It might heal, in time.  In months, in years or, or even in decades.  Unicorns lived a long time and could even regrow a severed horn given enough time… if they could live with themselves after such a radical alteration of self.  But this much damage would take years to repair if ever.

But Sunset Shimmer was tough! She was resilient!  And she was angry! Anger was her go to emotion and she used it to rouse herself.  She set her feelings aside and detached them. It was just like working through a magic problem at the academy.  But here she was the problem. She began to map the damage of her micro thaumic subpathways. In her mind she formed a mental map of the damage.  It was deep, but went only halfway through her horn. A perfect circle. As if someone had… had… no. No! No! NO!!! Sunset became incensed with rage.  Someone had drilled through her horn! This was no accident. This was deliberate damage! Someone had maimed her! Someone would pay! She winced as the automatic mana she had begun to gather reflexively poured into her horn.  No, stop, calm down. You can’t do anything if you’re unconscious.

Still with careful control she should be able to cast small spells..  maybe. From 9th circle to… to this. Crippled. She had never felt like a littler pony.

Before, Sunset could cast 10 spells at a time, independently and with precision.  But now with 2 pathways damaged and another destroyed, a compromised regulator and who knew what other damage could she even cast a single one?  She sat and thought. She thought hard.

Perhaps, at some tiny fraction of her former power?
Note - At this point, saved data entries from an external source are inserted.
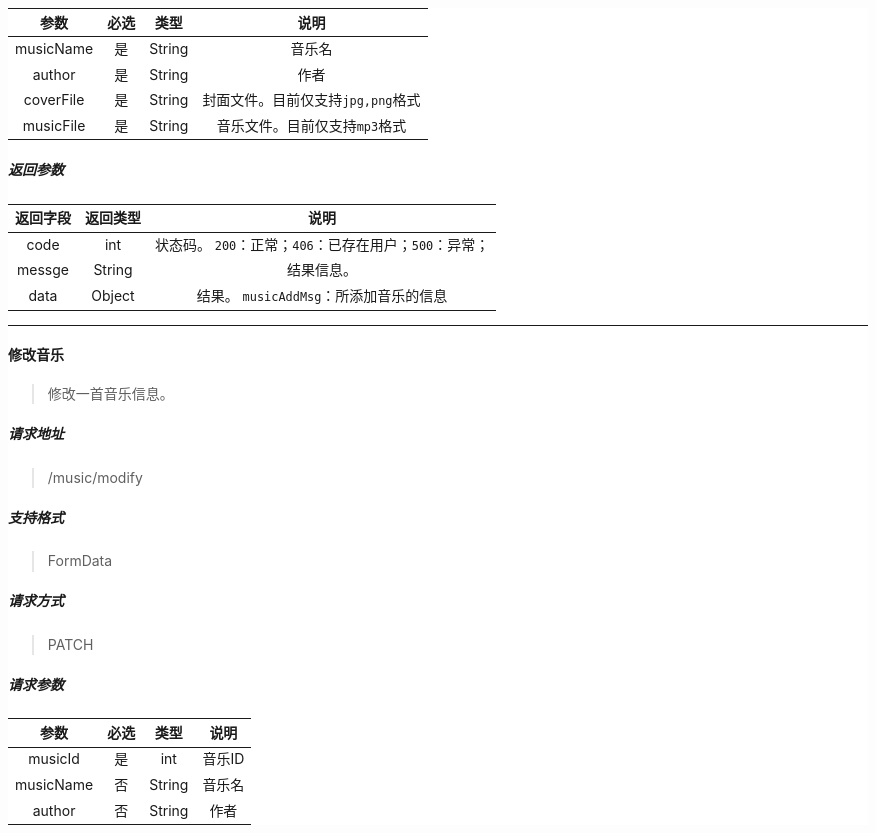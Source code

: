 |   参数    | 必选 |  类型  |               说明                |
| :-------: | :--: | :----: | :-------------------------------: |
| musicName |  是  | String |              音乐名               |
|  author   |  是  | String |               作者                |
| coverFile |  是  | String | 封面文件。目前仅支持`jpg,png`格式 |
| musicFile |  是  | String |   音乐文件。目前仅支持`mp3`格式   |



##### 返回参数

| 返回字段 | 返回类型 |                          说明                          |
| :------: | :------: | :----------------------------------------------------: |
|   code   |   int    | 状态码。 `200`：正常；`406`：已存在用户；`500`：异常； |
|  messge  |  String  |                       结果信息。                       |
|   data   |  Object  |         结果。 `musicAddMsg`：所添加音乐的信息         |



------

#### 修改音乐

> 修改一首音乐信息。



##### 请求地址

> /music/modify



##### 支持格式

>  FormData



##### 请求方式

> PATCH



##### 请求参数

|   参数    | 必选 |  类型  |  说明  |
| :-------: | :--: | :----: | :----: |
|  musicId  |  是  |  int   | 音乐ID |
| musicName |  否  | String | 音乐名 |
|  author   |  否  | String |  作者  |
The biggest problem would be fatigue and burnout.  She would have to watch that carefully. Ok. So if she could only use the narrowest focus….  she lit her horn with the damaged L1 alone.

She came to with the taste of copper in her mouth.  She had come dangerously close to burnout, maybe even a stroke.  That could happen. It was invariably fatal. The bleed through made her cry.  The white hot headache gradually receded though.

She would have to be careful.  Clearly her power regulation was damaged.  There were no nerves in the core of her horn.  She had no idea how damaged.

She decided to repeat the experiment at the smallest power output she could manage.  A single milli thaum. Them two, than three. The familiar exercises to build control.  She ramped up till the pain grew too intense. Barely a decithaum. She wanted to scream.  When she had been a foal she’d had more power. Eagerly she lit U4-U10 for the briefest moment, and nearly passed out from agony.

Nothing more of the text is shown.